Chwila nieuwagi, brak kasku i walka o życie. Wypadek 13-latka w Siedlikowie
Do dramatycznego wypadku doszło w poniedziałek, 16 czerwca, około godziny 13 w Siedlikowie w powiecie ostrzeszowskim. 13-letni chłopiec podczas jazdy na hulajnodze elektrycznej przewrócił się i uderzył głową o asfalt. Nie miał na sobie kasku ochronnego.
Na miejsce natychmiast wezwano Lotnicze Pogotowie Ratunkowe. Nieprzytomny nastolatek został przetransportowany do szpitala w Ostrowie Wielkopolskim. Tego samego dnia rzecznik szpitala, Adam Stangret, poinformował, że stan dziecka jest bardzo ciężki. – Przebywa na dziecięcym oddziale intensywnej opieki, jest wentylowany mechanicznie. Kluczowe dla przyszłości nastolatka będą następne dni – przekazał.

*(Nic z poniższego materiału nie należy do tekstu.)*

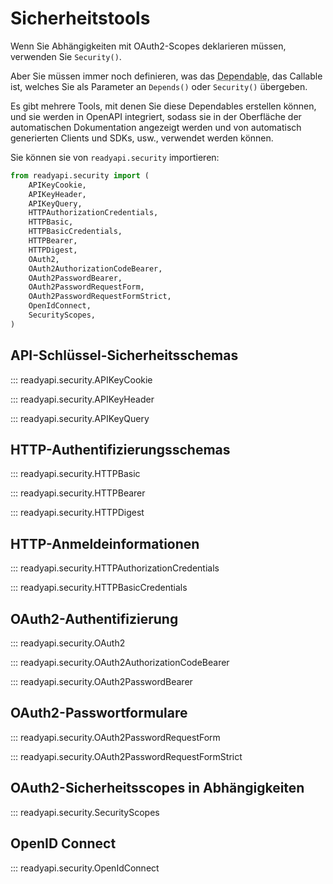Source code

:# Sicherheitstools

Wenn Sie Abhängigkeiten mit OAuth2-Scopes deklarieren müssen, verwenden Sie `Security()`.

Aber Sie müssen immer noch definieren, was das <abbr title="Das von dem abhängt, die zu verwendende Abhängigkeit">Dependable</abbr>, das Callable ist, welches Sie als Parameter an `Depends()` oder `Security()` übergeben.

Es gibt mehrere Tools, mit denen Sie diese Dependables erstellen können, und sie werden in OpenAPI integriert, sodass sie in der Oberfläche der automatischen Dokumentation angezeigt werden und von automatisch generierten Clients und SDKs, usw., verwendet werden können.

Sie können sie von `readyapi.security` importieren:

```python
from readyapi.security import (
    APIKeyCookie,
    APIKeyHeader,
    APIKeyQuery,
    HTTPAuthorizationCredentials,
    HTTPBasic,
    HTTPBasicCredentials,
    HTTPBearer,
    HTTPDigest,
    OAuth2,
    OAuth2AuthorizationCodeBearer,
    OAuth2PasswordBearer,
    OAuth2PasswordRequestForm,
    OAuth2PasswordRequestFormStrict,
    OpenIdConnect,
    SecurityScopes,
)
```

## API-Schlüssel-Sicherheitsschemas

::: readyapi.security.APIKeyCookie

::: readyapi.security.APIKeyHeader

::: readyapi.security.APIKeyQuery

## HTTP-Authentifizierungsschemas

::: readyapi.security.HTTPBasic

::: readyapi.security.HTTPBearer

::: readyapi.security.HTTPDigest

## HTTP-Anmeldeinformationen

::: readyapi.security.HTTPAuthorizationCredentials

::: readyapi.security.HTTPBasicCredentials

## OAuth2-Authentifizierung

::: readyapi.security.OAuth2

::: readyapi.security.OAuth2AuthorizationCodeBearer

::: readyapi.security.OAuth2PasswordBearer

## OAuth2-Passwortformulare

::: readyapi.security.OAuth2PasswordRequestForm

::: readyapi.security.OAuth2PasswordRequestFormStrict

## OAuth2-Sicherheitsscopes in Abhängigkeiten

::: readyapi.security.SecurityScopes

## OpenID Connect

::: readyapi.security.OpenIdConnect
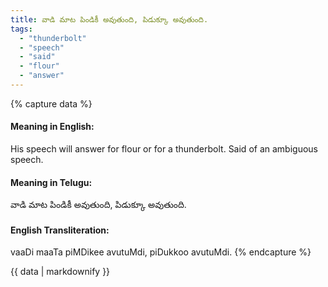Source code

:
 ```yaml
---
title: వాడి మాట పిండికీ అవుతుంది, పిడుక్కూ అవుతుంది.
tags:
  - "thunderbolt"
  - "speech"
  - "said"
  - "flour"
  - "answer"
---
```


{% capture data %}
#### Meaning in English:
His speech will answer for flour or for a thunderbolt.
Said of an ambiguous speech.

#### Meaning in Telugu:
వాడి మాట పిండికీ అవుతుంది, పిడుక్కూ అవుతుంది.

#### English Transliteration:
vaaDi maaTa piMDikee avutuMdi, piDukkoo avutuMdi.
{% endcapture %}

<div class="notice">{{ data | markdownify }}</div>

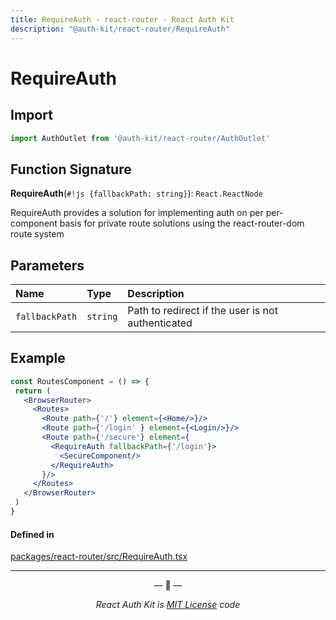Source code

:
 ```yaml
---
title: RequireAuth - react-router - React Auth Kit
description: "@auth-kit/react-router/RequireAuth"
---
```


# RequireAuth

<div data-ea-publisher="authkitarkadipme" data-ea-type="text" id="ref_RequireAuth"></div>

## Import

```js
import AuthOutlet from '@auth-kit/react-router/AuthOutlet'
```

## Function Signature

**RequireAuth**(`#!js {fallbackPath: string}`): `React.ReactNode`

RequireAuth provides a solution for implementing auth on per per-component basis
for private route solutions using the react-router-dom route system

## Parameters

| Name           | Type     | Description                                       |
|:---------------|:---------|:--------------------------------------------------|
| `fallbackPath` | `string` | Path to redirect if the user is not authenticated |


## Example

```jsx
const RoutesComponent = () => {
 return (
   <BrowserRouter>
     <Routes>
       <Route path={'/'} element={<Home/>}/>
       <Route path={'/login' } element={<Login/>}/>
       <Route path={'/secure'} element={
         <RequireAuth fallbackPath={'/login'}>
           <SecureComponent/>
         </RequireAuth>
       }/>
     </Routes>
   </BrowserRouter>
 )
}
```

#### Defined in

[packages/react-router/src/RequireAuth.tsx](https://github.com/react-auth-kit/react-auth-kit)

---

<p align="center">&mdash; 🔑  &mdash;</p>
<p align="center"><i>React Auth Kit is <a href="https://github.com/react-auth-kit/react-auth-kit/blob/master/LICENSE">MIT License</a> code</i></p>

Jak ustalili policjanci z Komendy Powiatowej Policji w Ostrzeszowie, chłopiec prawdopodobnie nie dostosował prędkości do warunków panujących na drodze, stracił panowanie nad pojazdem i przewrócił się.
– Ze wstępnych ustaleń policji wynika, że chłopiec nie miał kasku ochronnego. Prawdopodobnie nie dostosował prędkości do panujących warunków na drodze, stracił panowanie nad kierowanym pojazdem i przewrócił się na jezdnię – powiedział asp. szt. Tomasz Morawek.
To kolejny wypadek z udziałem dziecka na hulajnodze elektrycznej w ostatnich tygodniach. Eksperci i służby apelują o większy nadzór dorosłych, noszenie kasków oraz przestrzeganie zasad bezpieczeństwa – także na pozornie spokojnych drogach lokalnych.